Instructions to follow
Copy every line of the records below where the word "data" occurs.

-------- Records provided

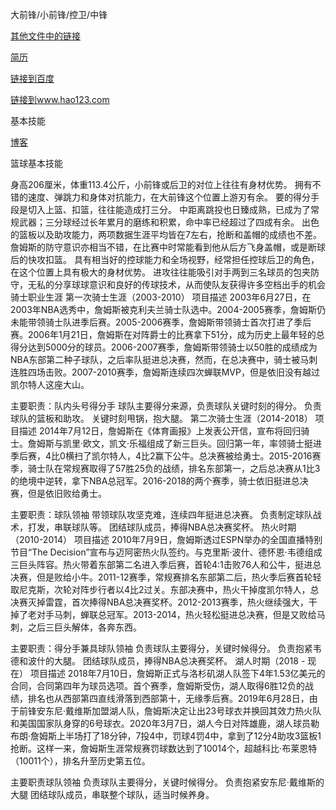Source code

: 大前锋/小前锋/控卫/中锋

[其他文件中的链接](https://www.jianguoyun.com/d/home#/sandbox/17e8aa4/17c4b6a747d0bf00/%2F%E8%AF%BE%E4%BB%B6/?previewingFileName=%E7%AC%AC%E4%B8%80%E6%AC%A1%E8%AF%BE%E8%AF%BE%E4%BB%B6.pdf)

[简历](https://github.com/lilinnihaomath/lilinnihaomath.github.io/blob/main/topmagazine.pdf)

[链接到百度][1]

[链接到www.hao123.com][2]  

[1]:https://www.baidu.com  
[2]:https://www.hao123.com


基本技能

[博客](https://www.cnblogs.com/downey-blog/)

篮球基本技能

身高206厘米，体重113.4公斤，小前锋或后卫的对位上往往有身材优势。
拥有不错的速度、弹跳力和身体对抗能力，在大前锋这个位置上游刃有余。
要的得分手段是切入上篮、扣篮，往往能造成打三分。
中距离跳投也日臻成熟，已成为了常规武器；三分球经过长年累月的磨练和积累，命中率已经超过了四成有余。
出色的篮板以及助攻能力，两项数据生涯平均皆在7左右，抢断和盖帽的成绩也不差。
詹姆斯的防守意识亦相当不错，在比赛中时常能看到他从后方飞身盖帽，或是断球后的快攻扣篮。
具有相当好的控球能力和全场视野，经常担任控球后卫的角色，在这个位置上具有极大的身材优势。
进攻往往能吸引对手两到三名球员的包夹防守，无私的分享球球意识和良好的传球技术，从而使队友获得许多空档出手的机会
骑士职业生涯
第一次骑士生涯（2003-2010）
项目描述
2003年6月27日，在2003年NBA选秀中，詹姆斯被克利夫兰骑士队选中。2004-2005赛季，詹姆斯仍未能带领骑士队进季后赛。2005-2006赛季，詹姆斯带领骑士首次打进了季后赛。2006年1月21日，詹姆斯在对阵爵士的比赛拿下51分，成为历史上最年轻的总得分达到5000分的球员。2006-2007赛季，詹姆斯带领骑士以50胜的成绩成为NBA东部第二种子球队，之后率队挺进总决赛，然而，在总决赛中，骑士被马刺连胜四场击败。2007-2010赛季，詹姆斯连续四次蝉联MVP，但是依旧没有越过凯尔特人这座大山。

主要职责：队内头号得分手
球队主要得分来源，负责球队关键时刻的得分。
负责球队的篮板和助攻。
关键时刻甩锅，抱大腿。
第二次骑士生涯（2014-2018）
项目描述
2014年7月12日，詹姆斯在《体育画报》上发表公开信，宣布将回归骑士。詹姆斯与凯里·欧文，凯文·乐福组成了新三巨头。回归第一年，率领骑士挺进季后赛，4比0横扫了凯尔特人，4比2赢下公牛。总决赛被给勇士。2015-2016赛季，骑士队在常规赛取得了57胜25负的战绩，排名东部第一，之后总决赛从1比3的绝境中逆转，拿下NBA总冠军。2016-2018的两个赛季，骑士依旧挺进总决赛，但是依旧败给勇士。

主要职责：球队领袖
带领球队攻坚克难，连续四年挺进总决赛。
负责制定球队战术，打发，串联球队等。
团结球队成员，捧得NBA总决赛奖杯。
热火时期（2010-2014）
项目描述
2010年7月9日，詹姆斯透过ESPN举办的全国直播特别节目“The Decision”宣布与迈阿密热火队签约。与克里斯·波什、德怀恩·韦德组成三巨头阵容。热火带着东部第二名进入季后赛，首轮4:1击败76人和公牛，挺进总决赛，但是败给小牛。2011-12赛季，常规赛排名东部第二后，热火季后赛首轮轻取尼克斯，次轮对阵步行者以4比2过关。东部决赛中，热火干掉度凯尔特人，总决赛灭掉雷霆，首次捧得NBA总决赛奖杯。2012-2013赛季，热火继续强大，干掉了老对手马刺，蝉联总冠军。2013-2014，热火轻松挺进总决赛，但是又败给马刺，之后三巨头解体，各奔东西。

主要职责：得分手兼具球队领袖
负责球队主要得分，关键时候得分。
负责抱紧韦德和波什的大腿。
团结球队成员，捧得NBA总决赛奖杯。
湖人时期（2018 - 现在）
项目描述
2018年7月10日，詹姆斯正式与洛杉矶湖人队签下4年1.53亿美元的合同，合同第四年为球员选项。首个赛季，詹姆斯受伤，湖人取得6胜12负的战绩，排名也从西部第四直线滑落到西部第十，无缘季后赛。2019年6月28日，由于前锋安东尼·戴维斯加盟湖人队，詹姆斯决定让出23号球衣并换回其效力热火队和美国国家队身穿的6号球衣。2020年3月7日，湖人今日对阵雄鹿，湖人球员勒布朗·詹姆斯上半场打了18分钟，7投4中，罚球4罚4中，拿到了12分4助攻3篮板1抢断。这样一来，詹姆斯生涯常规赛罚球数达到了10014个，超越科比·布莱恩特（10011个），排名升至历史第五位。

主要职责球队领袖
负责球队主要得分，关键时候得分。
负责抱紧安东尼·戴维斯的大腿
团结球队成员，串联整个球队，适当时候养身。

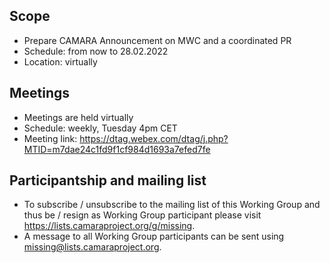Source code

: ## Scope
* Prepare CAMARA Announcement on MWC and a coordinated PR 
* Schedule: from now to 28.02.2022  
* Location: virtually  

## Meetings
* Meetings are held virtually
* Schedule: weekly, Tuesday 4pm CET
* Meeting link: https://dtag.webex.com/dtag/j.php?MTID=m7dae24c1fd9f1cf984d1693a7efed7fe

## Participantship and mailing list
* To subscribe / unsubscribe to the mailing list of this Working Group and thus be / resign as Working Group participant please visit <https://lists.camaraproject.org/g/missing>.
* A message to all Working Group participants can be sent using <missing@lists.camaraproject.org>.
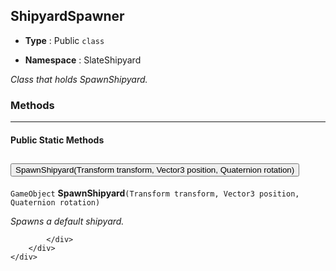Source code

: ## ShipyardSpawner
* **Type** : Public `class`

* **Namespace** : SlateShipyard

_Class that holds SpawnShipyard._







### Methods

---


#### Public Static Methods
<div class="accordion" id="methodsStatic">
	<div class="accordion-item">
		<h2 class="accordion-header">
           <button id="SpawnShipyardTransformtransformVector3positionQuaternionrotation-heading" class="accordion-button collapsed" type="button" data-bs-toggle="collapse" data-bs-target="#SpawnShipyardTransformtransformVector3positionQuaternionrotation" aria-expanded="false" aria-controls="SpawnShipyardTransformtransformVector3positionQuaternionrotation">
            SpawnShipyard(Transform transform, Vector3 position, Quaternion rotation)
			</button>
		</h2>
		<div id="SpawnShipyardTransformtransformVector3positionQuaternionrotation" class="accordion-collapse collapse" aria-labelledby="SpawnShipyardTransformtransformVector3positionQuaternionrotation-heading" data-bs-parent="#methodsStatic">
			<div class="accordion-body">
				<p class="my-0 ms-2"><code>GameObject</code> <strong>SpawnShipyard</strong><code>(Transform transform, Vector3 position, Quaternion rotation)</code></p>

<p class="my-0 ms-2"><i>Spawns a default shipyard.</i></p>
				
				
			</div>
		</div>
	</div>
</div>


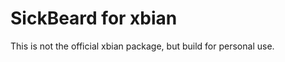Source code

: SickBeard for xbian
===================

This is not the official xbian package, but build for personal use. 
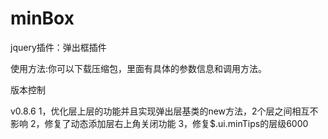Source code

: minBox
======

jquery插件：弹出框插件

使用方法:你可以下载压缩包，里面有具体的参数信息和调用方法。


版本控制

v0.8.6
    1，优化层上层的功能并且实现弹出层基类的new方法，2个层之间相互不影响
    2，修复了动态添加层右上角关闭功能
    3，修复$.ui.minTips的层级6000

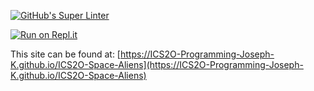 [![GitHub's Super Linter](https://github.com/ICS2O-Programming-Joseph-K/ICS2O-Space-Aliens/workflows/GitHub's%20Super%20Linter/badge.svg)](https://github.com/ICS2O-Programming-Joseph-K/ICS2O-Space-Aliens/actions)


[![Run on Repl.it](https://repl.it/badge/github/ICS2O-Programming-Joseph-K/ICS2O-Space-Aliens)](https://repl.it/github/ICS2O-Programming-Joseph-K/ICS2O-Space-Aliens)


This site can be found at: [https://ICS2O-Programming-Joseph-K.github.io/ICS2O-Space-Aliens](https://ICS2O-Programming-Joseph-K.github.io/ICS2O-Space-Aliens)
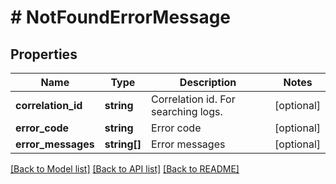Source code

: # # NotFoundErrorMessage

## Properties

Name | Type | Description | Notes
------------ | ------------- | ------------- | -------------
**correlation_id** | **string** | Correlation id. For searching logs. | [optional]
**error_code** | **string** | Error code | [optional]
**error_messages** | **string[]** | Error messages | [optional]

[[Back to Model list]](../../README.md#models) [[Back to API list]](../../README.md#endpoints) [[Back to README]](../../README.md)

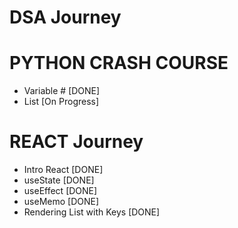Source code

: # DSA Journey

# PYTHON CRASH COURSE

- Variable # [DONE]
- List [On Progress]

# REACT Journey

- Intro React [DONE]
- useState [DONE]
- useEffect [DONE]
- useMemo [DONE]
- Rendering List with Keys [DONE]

----------------

Response below
           <button id="SpawnShipyardTransformtransformVector3positionQuaternionrotation-heading" class="accordion-button collapsed" type="button" data-bs-toggle="collapse" data-bs-target="#SpawnShipyardTransformtransformVector3positionQuaternionrotation" aria-expanded="false" aria-controls="SpawnShipyardTransformtransformVector3positionQuaternionrotation">
		<div id="SpawnShipyardTransformtransformVector3positionQuaternionrotation" class="accordion-collapse collapse" aria-labelledby="SpawnShipyardTransformtransformVector3positionQuaternionrotation-heading" data-bs-parent="#methodsStatic">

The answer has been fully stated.